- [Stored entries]
★ ★ ★ ★

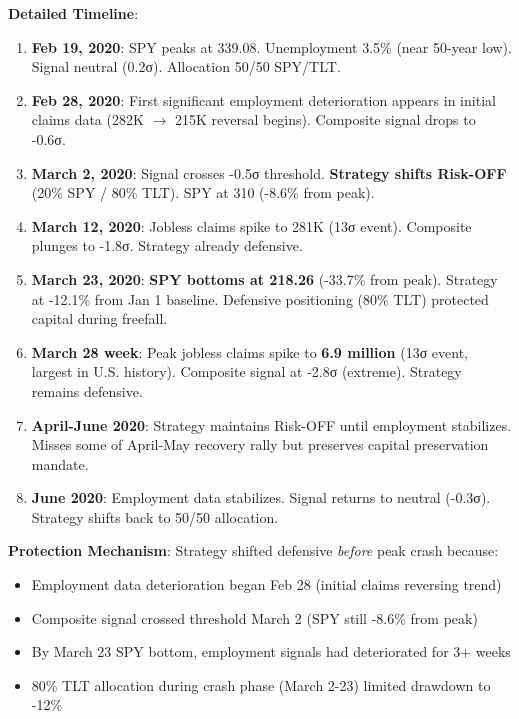 \documentclass[12pt,a4paper]{article}
\begin{document}
\textbf{Detailed Timeline}:

\begin{enumerate}
    \item \textbf{Feb 19, 2020}: SPY peaks at 339.08. Unemployment 3.5\% (near 50-year low). Signal neutral (0.2σ). Allocation 50/50 SPY/TLT.

    \item \textbf{Feb 28, 2020}: First significant employment deterioration appears in initial claims data (282K $\rightarrow$ 215K reversal begins). Composite signal drops to -0.6σ.

    \item \textbf{March 2, 2020}: Signal crosses -0.5σ threshold. \textbf{Strategy shifts Risk-OFF} (20\% SPY / 80\% TLT). SPY at 310 (-8.6\% from peak).

    \item \textbf{March 12, 2020}: Jobless claims spike to 281K (13σ event). Composite plunges to -1.8σ. Strategy already defensive.

    \item \textbf{March 23, 2020}: \textbf{SPY bottoms at 218.26} (-33.7\% from peak). Strategy at -12.1\% from Jan 1 baseline. Defensive positioning (80\% TLT) protected capital during freefall.

    \item \textbf{March 28 week}: Peak jobless claims spike to \textbf{6.9 million} (13σ event, largest in U.S. history). Composite signal at -2.8σ (extreme). Strategy remains defensive.

    \item \textbf{April-June 2020}: Strategy maintains Risk-OFF until employment stabilizes. Misses some of April-May recovery rally but preserves capital preservation mandate.

    \item \textbf{June 2020}: Employment data stabilizes. Signal returns to neutral (-0.3σ). Strategy shifts back to 50/50 allocation.
\end{enumerate}

\textbf{Protection Mechanism}: Strategy shifted defensive \textit{before} peak crash because:

\begin{itemize}
    \item Employment data deterioration began Feb 28 (initial claims reversing trend)
    \item Composite signal crossed threshold March 2 (SPY still -8.6\% from peak)
    \item By March 23 SPY bottom, employment signals had deteriorated for 3+ weeks
    \item 80\% TLT allocation during crash phase (March 2-23) limited drawdown to -12\%
\end{itemize}
\end{document}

★ ★ ★ ★

- [Your objective] Which lines of the records contain the word "data"? Copy each of them.

- [Output for this exercise]
    \item \textbf{Feb 28, 2020}: First significant employment deterioration appears in initial claims data (282K $\rightarrow$ 215K reversal begins). Composite signal drops to -0.6σ.
    \item \textbf{June 2020}: Employment data stabilizes. Signal returns to neutral (-0.3σ). Strategy shifts back to 50/50 allocation.
    \item Employment data deterioration began Feb 28 (initial claims reversing trend)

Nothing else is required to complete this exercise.